En d'autres termes, les grandes banques sont si importantes économiquement que, d'après Holder, il est impossible de les poursuivre pour leurs activités criminelles. Elles sont au-dessus des lois.
Cet échange a eu lieu au cours d'une discussion portant sur l'accord signé par le ministère de la Justice le mois dernier avec la banque britannique HSBC, la troisième la plus importante au monde. HSBC avait été accusée de blanchir des milliards de dollars pour les cartels de la drogue mexicains et colombiens. En échange de l'abandon des accusations, HSBC a accepté de payer 1,9 milliard de dollars, soit près de deux mois de profits. Des responsables américains haut placés ont explicitement opposé leur veto à toute mise en accusation, y compris sur des fondements moins graves que le blanchiment.
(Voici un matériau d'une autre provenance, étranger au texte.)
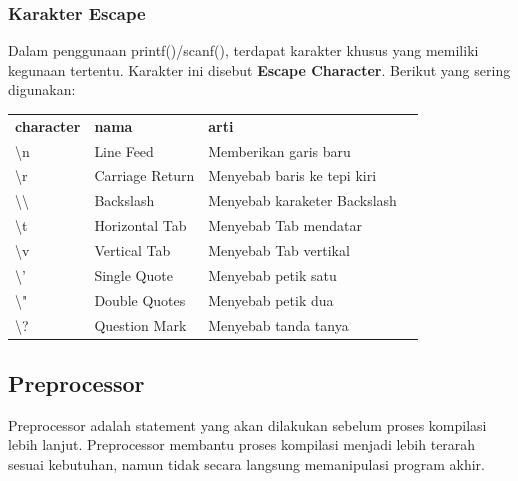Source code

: \documentclass[12pt,]{article}
\begin{document}
	\subsubsection{Karakter Escape}
	Dalam penggunaan printf()/scanf(), terdapat karakter khusus yang memiliki kegunaan tertentu.
	Karakter ini disebut \textbf{Escape Character}.
	Berikut yang sering digunakan:
	\begin{table}[H]
		\begin{tabular}{|l|l|l|l}
			\cline{1-3}
			\textbf{character} & \textbf{nama} & \textbf{arti} \\ \cline{1-3}
			\textbackslash n          & Line Feed	   & Memberikan garis baru        \\ \cline{1-3}
			\textbackslash r          & Carriage Return & Menyebab baris ke tepi kiri  \\ \cline{1-3}
			\textbackslash \textbackslash & Backslash       & Menyebab karaketer Backslash \\ \cline{1-3}
			\textbackslash t          & Horizontal Tab  & Menyebab Tab mendatar        \\ \cline{1-3}
			\textbackslash v          & Vertical Tab    & Menyebab Tab vertikal        \\ \cline{1-3}
			\textbackslash '          & Single Quote    & Menyebab petik satu          \\ \cline{1-3}
			\textbackslash "          & Double Quotes   & Menyebab petik dua           \\ \cline{1-3}
			\textbackslash ?          & Question Mark   & Menyebab tanda tanya         \\ \cline{1-3}
		\end{tabular}
	\end{table}

	\newpage
	\subsection{Preprocessor}

	Preprocessor adalah statement yang akan dilakukan sebelum proses kompilasi lebih lanjut.
	Preprocessor membantu proses kompilasi menjadi lebih terarah sesuai kebutuhan, namun tidak secara langsung memanipulasi program akhir.
\end{document}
HSBC n'est que la dernière banque en date à avoir bénéficié d'un pardon. Au début de l'année, dix compagnies financières ont accepté de payer 3,3 milliards de dollars immédiatement pour échapper à des accusations de fraudes sur les prêts hypothécaires qu'elles accordaient : durant l'effondrement du marché immobilier, elles avaient demandé à des employés de signer de manière frauduleuse des milliers de saisies d'hypothèques par mois.
L'an dernier, le gouvernement a mis fin à une enquête sur Goldman Sachs sans qu'aucune accusation ne soit enregistrée sur le fait qu'elle vantait les mérites des obligations adossées à des prêts hypothécaires au plus fort de la bulle spéculative, alors qu'elle misait elle-même contre ces obligations.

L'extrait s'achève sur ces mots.